DATASET RECORDS Block Start

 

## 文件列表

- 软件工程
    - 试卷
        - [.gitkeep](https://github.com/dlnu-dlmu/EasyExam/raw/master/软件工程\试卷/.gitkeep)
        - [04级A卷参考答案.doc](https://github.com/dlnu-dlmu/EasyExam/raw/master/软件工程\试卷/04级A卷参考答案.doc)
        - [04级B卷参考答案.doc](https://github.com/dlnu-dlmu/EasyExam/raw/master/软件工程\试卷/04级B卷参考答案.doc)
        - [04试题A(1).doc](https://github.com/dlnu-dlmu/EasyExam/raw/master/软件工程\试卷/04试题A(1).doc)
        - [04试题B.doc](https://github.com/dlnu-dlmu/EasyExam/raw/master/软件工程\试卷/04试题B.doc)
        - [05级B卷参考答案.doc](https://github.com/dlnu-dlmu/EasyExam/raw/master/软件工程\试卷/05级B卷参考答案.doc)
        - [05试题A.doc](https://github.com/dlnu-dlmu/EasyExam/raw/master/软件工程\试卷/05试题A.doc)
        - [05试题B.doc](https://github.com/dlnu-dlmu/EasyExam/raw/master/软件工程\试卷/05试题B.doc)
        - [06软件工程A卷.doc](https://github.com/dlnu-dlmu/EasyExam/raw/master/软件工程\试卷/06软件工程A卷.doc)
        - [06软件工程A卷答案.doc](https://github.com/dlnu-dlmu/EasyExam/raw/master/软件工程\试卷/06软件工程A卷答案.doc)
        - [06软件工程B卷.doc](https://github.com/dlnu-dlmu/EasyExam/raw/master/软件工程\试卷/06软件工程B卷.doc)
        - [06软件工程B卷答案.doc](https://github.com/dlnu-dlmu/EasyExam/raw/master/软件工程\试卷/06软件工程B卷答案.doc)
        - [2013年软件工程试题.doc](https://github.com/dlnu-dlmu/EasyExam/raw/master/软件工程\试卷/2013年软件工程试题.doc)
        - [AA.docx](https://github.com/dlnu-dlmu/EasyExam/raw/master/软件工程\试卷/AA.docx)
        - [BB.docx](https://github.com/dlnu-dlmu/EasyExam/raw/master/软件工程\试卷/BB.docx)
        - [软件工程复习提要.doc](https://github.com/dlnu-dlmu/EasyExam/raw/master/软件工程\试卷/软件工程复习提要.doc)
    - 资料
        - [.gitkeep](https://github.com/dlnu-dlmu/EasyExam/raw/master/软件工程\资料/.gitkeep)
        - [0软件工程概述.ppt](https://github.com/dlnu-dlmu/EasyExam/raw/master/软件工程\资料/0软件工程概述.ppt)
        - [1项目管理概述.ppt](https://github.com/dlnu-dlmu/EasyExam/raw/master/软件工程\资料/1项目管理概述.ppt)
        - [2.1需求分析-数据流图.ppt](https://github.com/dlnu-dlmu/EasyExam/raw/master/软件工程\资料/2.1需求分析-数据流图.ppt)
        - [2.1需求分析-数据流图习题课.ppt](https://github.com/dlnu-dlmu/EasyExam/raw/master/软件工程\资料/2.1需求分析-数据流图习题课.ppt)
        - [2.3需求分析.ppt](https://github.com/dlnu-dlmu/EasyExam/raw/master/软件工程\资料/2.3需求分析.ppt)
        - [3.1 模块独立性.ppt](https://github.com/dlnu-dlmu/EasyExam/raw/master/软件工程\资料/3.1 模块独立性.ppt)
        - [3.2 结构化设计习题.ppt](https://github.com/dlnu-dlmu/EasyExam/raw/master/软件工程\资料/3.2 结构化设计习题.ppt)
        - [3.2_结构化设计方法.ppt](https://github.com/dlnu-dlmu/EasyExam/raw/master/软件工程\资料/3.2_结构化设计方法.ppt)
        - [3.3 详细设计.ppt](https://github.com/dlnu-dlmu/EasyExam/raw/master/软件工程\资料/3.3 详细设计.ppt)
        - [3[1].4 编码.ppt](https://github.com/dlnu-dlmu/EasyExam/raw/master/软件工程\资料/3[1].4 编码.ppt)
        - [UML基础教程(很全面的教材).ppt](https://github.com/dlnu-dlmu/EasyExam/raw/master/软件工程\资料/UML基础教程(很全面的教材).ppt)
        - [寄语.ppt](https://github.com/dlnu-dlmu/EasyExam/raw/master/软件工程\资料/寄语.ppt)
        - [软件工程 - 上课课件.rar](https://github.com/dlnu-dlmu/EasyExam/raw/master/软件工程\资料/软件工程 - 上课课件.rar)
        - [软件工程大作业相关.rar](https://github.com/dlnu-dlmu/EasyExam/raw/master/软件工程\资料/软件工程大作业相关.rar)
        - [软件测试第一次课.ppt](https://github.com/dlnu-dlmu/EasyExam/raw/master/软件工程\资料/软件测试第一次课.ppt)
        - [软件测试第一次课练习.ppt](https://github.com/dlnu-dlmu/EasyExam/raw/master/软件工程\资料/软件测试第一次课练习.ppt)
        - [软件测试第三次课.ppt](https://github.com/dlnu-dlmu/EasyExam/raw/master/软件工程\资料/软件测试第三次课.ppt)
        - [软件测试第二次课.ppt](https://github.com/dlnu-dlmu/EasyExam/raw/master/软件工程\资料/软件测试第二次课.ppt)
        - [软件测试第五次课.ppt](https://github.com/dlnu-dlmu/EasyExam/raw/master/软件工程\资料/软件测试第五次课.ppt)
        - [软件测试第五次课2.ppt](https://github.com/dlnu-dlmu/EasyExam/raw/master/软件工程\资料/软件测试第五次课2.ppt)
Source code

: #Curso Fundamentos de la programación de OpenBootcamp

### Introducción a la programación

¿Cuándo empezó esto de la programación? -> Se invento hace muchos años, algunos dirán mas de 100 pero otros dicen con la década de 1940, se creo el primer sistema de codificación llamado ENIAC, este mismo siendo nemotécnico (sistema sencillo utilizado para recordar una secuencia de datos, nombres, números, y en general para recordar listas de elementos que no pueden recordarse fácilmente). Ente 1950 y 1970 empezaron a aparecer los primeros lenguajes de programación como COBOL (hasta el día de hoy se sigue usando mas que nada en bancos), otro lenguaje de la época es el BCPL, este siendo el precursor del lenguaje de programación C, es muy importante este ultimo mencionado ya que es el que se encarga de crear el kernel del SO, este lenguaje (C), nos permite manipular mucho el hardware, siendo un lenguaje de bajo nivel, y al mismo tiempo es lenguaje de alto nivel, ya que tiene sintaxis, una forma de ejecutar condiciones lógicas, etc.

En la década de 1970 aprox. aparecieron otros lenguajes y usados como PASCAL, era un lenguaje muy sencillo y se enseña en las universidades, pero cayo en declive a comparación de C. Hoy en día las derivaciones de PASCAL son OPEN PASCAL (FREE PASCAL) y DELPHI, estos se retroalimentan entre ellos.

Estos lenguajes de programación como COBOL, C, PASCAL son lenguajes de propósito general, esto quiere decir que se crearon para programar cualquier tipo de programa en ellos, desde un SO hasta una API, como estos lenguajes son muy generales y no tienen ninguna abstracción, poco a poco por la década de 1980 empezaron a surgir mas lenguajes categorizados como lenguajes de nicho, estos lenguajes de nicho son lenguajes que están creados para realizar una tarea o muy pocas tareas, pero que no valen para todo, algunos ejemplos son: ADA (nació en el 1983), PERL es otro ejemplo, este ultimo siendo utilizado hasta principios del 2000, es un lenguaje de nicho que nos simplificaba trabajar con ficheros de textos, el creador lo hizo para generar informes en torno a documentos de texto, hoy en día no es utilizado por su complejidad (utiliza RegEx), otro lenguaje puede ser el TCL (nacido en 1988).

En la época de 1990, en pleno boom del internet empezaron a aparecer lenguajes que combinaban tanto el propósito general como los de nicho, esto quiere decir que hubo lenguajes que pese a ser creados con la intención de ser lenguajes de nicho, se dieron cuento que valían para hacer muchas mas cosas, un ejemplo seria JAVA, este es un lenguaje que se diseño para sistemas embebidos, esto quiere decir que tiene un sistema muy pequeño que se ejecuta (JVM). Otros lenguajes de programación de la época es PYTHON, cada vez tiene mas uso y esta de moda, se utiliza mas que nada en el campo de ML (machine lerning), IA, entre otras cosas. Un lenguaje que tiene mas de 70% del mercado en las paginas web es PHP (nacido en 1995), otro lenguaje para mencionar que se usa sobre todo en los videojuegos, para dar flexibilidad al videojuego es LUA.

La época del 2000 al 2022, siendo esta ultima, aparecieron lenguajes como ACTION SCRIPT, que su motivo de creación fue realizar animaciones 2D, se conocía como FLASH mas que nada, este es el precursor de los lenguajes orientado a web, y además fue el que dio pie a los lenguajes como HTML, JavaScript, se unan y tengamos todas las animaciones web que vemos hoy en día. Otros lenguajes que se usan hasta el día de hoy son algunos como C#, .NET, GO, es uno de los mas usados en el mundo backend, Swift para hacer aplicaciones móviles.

DATASET RECORDS Block End

#### [TASK BRIEF]
Select and copy every line from the records that includes the word "gitkeep".

#### [RESPONSE]
        - [.gitkeep](https://github.com/dlnu-dlmu/EasyExam/raw/master/软件工程\试卷/.gitkeep)
        - [.gitkeep](https://github.com/dlnu-dlmu/EasyExam/raw/master/软件工程\资料/.gitkeep)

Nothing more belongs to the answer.